▶ [What is needed]
Given the material below, repeat exactly the lines from the one containing "- If some context" through the final line, and nothing else.
------------
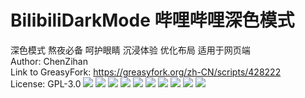 # BilibiliDarkMode 哔哩哔哩深色模式
深色模式 熬夜必备 呵护眼睛 沉浸体验 优化布局 适用于网页端  
Author: ChenZihan  
Link to GreasyFork: https://greasyfork.org/zh-CN/scripts/428222  
License: GPL-3.0
<img src="https://img12.360buyimg.com/ddimg/jfs/t1/182936/14/13958/2918715/60ec8879Ebbddd940/75be203896756415.png" border="0"/>
<img src="https://img13.360buyimg.com/ddimg/jfs/t1/37348/36/15423/1198105/60ec8850E5ae69ade/6d8d8656e45d7bd2.png" border="0"/>
<img src="https://img11.360buyimg.com/ddimg/jfs/t1/181110/9/13899/2219632/60ec885aE6183454f/acb1cb3f6d723921.png" border="0"/>
<img src="https://img14.360buyimg.com/ddimg/jfs/t1/40393/36/16440/1351663/60ec885bE957cbe7b/311d77c0c8dc3f1e.png" border="0"/>
<img src="https://img10.360buyimg.com/ddimg/jfs/t1/175840/6/19364/2125941/60ec8857E1d1081c2/03acf209bad07c33.png" border="0"/>
<img src="https://img10.360buyimg.com/ddimg/jfs/t1/196466/21/12840/2546462/60ec8869Ec0494d31/b5ba70d923d4c3a2.png" border="0"/>
<img src="https://img10.360buyimg.com/ddimg/jfs/t1/172113/12/19374/2363419/60ec8877Eda8fc905/acdb11e68c18145c.png" border="0"/>
<img src="https://img12.360buyimg.com/ddimg/jfs/t1/184249/29/13784/2016853/60ec8874E9305469f/5b91ecf3c593a897.png" border="0"/>
<img src="https://img14.360buyimg.com/ddimg/jfs/t1/177319/33/13988/2494501/60ec8865E6ac85301/c9ee38443b32a94f.png" border="0"/>
<img src="https://img10.360buyimg.com/ddimg/jfs/t1/183564/34/13655/2407374/60ec8863E170a099c/0405eb9802bfd24c.png" border="0"/>
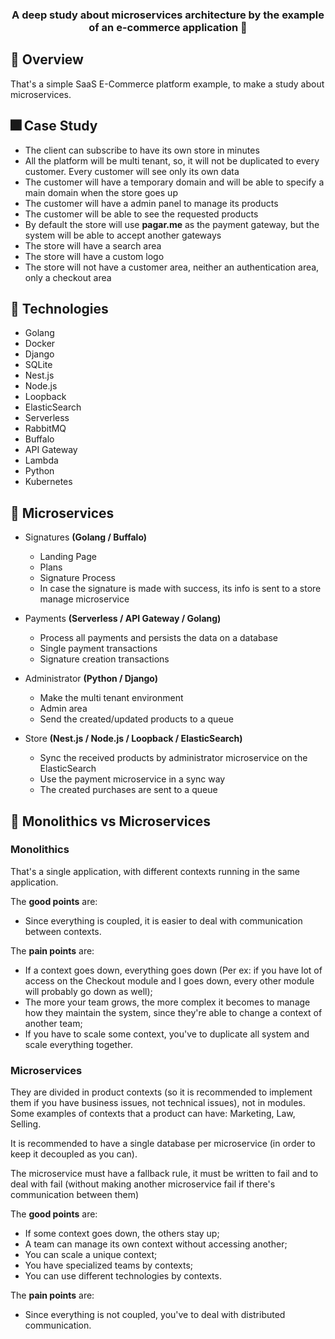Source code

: <!-- <p align="center">
	<img src="./assets/icon_example.png" height="150" width="150" alt="icon example" />
</p>	 -->

<h3 align="center">
 A deep study about microservices architecture by the example of an e-commerce application 💍
</h3>

## 📌 Overview

That's a simple SaaS E-Commerce platform example, to make a study about microservices.

## 🎆 Case Study

- The client can subscribe to have its own store in minutes
- All the platform will be multi tenant, so, it will not be duplicated to every customer. Every customer will see only its own data
- The customer will have a temporary domain and will be able to specify a main domain when the store goes up
- The customer will have a admin panel to manage its products
- The customer will be able to see the requested products
- By default the store will use **pagar.me** as the payment gateway, but the system will be able to accept another gateways
- The store will have a search area
- The store will have a custom logo
- The store will not have a customer area, neither an authentication area, only a checkout area

## 🔧 Technologies

- Golang
- Docker
- Django
- SQLite
- Nest.js
- Node.js
- Loopback
- ElasticSearch
- Serverless
- RabbitMQ
- Buffalo
- API Gateway
- Lambda
- Python
- Kubernetes

## 🧿 Microservices
- Signatures **(Golang / Buffalo)**
  - Landing Page
  - Plans
  - Signature Process
  - In case the signature is made with success, its info is sent to a store manage microservice

- Payments **(Serverless / API Gateway / Golang)**
  - Process all payments and persists the data on a database
  - Single payment transactions
  - Signature creation transactions

- Administrator **(Python / Django)**
  - Make the multi tenant environment
  - Admin area
  - Send the created/updated products to a queue

- Store **(Nest.js / Node.js / Loopback / ElasticSearch)**
  - Sync the received products by administrator microservice on the ElasticSearch
  - Use the payment microservice in a sync way
  - The created purchases are sent to a queue

## 🗿 Monolithics vs Microservices
### Monolithics
That's a single application, with different contexts running in the same application.

The **good points** are:
- Since everything is coupled, it is easier to deal with communication between contexts.

The **pain points** are:
- If a context goes down, everything goes down (Per ex: if you have lot of access on the Checkout module and I goes down, every other module will probably go down as well);
- The more your team grows, the more complex it becomes to manage how they maintain the system, since they're able to change a context of another team;
- If you have to scale some context, you've to duplicate all system and scale everything together.

### Microservices
They are divided in product contexts (so it is recommended to implement them if you have business issues, not technical issues), not in modules. Some examples of contexts that a product can have: Marketing, Law, Selling.

It is recommended to have a single database per microservice (in order to keep it decoupled as you can).

The microservice must have a fallback rule, it must be written to fail and to deal with fail (without making another microservice fail if there's communication between them)

The **good points** are:
- If some context goes down, the others stay up;
- A team can manage its own context without accessing another;
- You can scale a unique context;
- You have specialized teams by contexts;
- You can use different technologies by contexts.

The **pain points** are:
- Since everything is not coupled, you've to deal with distributed communication.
------------
▶ [Exercise solution]
- If some context goes down, the others stay up;
- A team can manage its own context without accessing another;
- You can scale a unique context;
- You have specialized teams by contexts;
- You can use different technologies by contexts.

The **pain points** are:
- Since everything is not coupled, you've to deal with distributed communication.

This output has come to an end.